Louisville's Black Avent-Garde: Robert L. Douglas
Professor Emeritus, Robert L. Douglas (1934 – 2023), a prolific visual artist, was a longtime resident of Louisville’s West End, a former community organizer, and a teacher and mentor to generations of artists and thinkers. Douglas’ work is at once rife with visual references drawn from art history and uniquely his own. A scholar, and multidisciplinary artist Professor Douglas explores many themes in his work, including (but not limited to): Defining Black art and aesthetics; connections between Africa and African America; standards of beauty and femininity; art and everyday life; and improvisation and abstraction in the creative and artistic process.
Featuring more than 30 paintings, drawings, prints, and sculptures, Louisville’s Black Avant-Garde: Robert L. Douglas presents rarely seen work from throughout the artist’s career, demonstrating the breadth of his practices and the continued relevance of his work in examining and reflecting the Black community in Louisville.

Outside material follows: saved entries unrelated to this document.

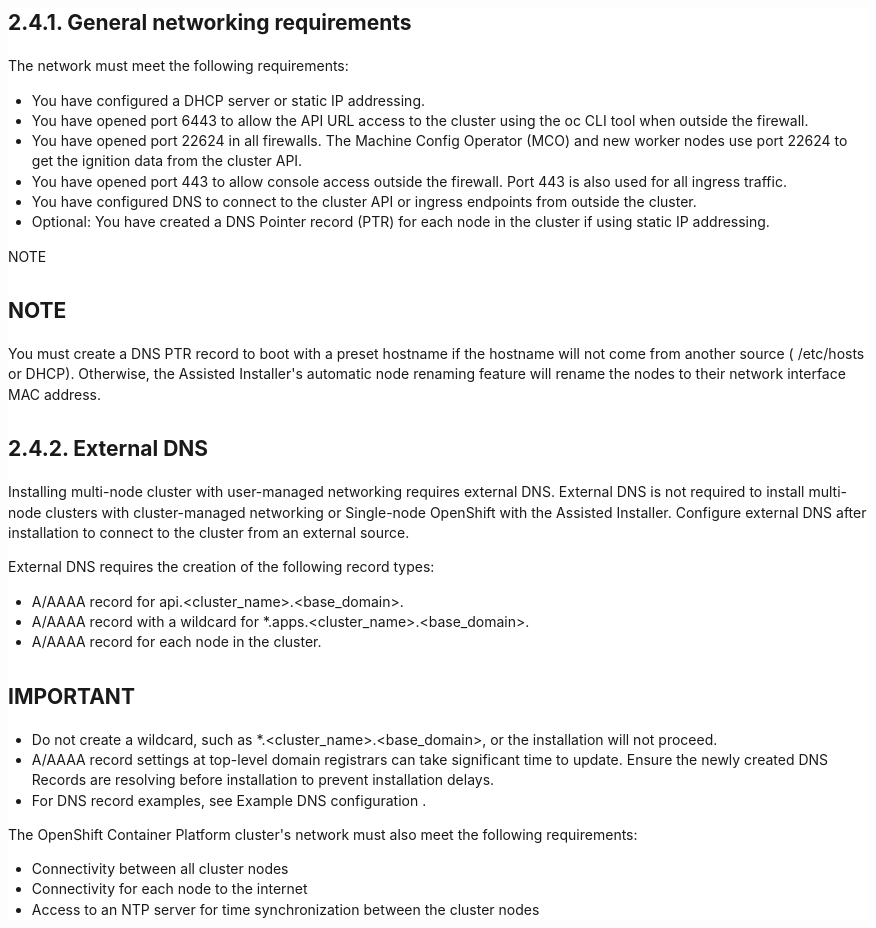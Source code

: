 ## 2.4.1. General networking requirements

The network must meet the following requirements:

- You have configured a DHCP server or static IP addressing.
- You have opened port 6443 to allow the API URL access to the cluster using the oc CLI tool when outside the firewall.
- You have opened port 22624 in all firewalls. The Machine Config Operator (MCO) and new worker nodes use port 22624 to get the ignition data from the cluster API.
- You have opened port 443 to allow console access outside the firewall. Port 443 is also used for all ingress traffic.
- You have configured DNS to connect to the cluster API or ingress endpoints from outside the cluster.
- Optional: You have created a DNS Pointer record (PTR) for each node in the cluster if using static IP addressing.

NOTE



## NOTE

You must create a DNS PTR record to boot with a preset hostname if the hostname will not come from another source ( /etc/hosts or DHCP). Otherwise, the Assisted Installer's automatic node renaming feature will rename the nodes to their network interface MAC address.

## 2.4.2. External DNS

Installing multi-node cluster with user-managed networking requires external DNS. External DNS is not required to install multi-node clusters with cluster-managed networking or Single-node OpenShift with the Assisted Installer. Configure external DNS after installation to connect to the cluster from an external source.

External DNS requires the creation of the following record types:

- A/AAAA record for api.&lt;cluster\_name&gt;.&lt;base\_domain&gt;.
- A/AAAA record with a wildcard for *.apps.&lt;cluster\_name&gt;.&lt;base\_domain&gt;.
- A/AAAA record for each node in the cluster.



## IMPORTANT

- Do not create a wildcard, such as *.&lt;cluster\_name&gt;.&lt;base\_domain&gt;, or the installation will not proceed.
- A/AAAA record settings at top-level domain registrars can take significant time to update. Ensure the newly created DNS Records are resolving before installation to prevent installation delays.
- For DNS record examples, see Example DNS configuration .

The OpenShift Container Platform cluster's network must also meet the following requirements:

- Connectivity between all cluster nodes
- Connectivity for each node to the internet
- Access to an NTP server for time synchronization between the cluster nodes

Under Douglas’ leadership alongside other prominent artists such as Sam Gilliam, G.C. Coxe, Ed Hamilton, Johnny Richardson, Fred Bond, and Kenneth Victor Young, the Louisville Art Workshop publicly debuted in January 1967 in a converted West End Louisville storefront with the exhibition Designs in Space. The show and the subsequent exhibitions attracted the attention of other local artists, who joined and went on to organize workshops for a diverse array of subjects including sculpture, photography, poetry, creative writing, music, and theater. The Louisville Art Workshop was a creative hub in the city with a variety of educational workshops, artistic critiques for artists to hone their craft, and group shows for emerging talents to display their work. Through their community-centered approach, the group fostered a dynamic and forward-thinking atmosphere that challenged artistic and cultural norms, and was notably one of the only integrated artistic groups at the time. Despite his talents and experience as an artist, Douglas was denied work in the arts early in his career due to discriminatory hiring practices, and he turned to serving the community through social work and political organizing. Douglas brought this perspective to his work with the Louisville Art Workshop, helping to establish a social mission for the organization whose ultimate goal was to support and uplift the community instead of measuring success based on commercial interests. Inspired by revolutionary art theory and the ongoing Civil Rights movement, Douglas and his contemporaries embraced the concept of artists using their artistic creations to liberate oppressed people, while acknowledging that the mainstream art industry would deny them resources and platforms to showcase their work.
“The spirit of the Louisville Art Workshop is alive in Professor Douglas, and we rightly honor his legacy as a leader in the arts and champion for those underrepresented in our industry. While in the past, the Speed has omitted the rich cultural tapestry that the Louisville Art Workshop wove, we now have the unique opportunity as the state’s museum to recognize the historic contributions and modern-day impact of the Workshop,” Speed Curator of Academic Engagement and Special Projects fari nzinga said. “Professor Douglas himself influenced countless students through his own work, in community workshops, and in the University of Louisville classrooms, so it is truly exciting to trace his impact on Louisville’s contemporary art scene. We look forward to continuing this series with exhibitions honoring other noteworthy leaders of the movement.”
“This is indeed a great honor and opportunity, having visited the Speed Museum since my thirteenth birthday (my present to myself). Having my life and purpose as I have come to understand it shared with my community through my paintings and sculptures will give visualization to my life, also as a scholar and educator,” Robert L. Douglas said. “It is also fitting that I join my colleagues, Bob Thompson, Sam Gilliam, and Ken Young as a Speed Museum ‘fellow.’”
Louisville’s Black Avant-Garde is intended as a four-part annual series spotlighting leading artists of the Louisville Art Workshop. Louisville’s Black Avant-Garde: Robert L. Douglas is organized by the Speed Art Museum and curated by Dr. fari nzinga, Curator of Academic Engagement and Special Projects at the Speed, with support from Sarah Battle, Coordinator of Academic Programs and Publications, Center for Advanced Study in the Visual Arts, National Gallery of Art, whose oral history research project, Painting a Legacy: the Black Artistic Community in Louisville, 1950s-1970s, provided a scholarly foundation for the exhibition.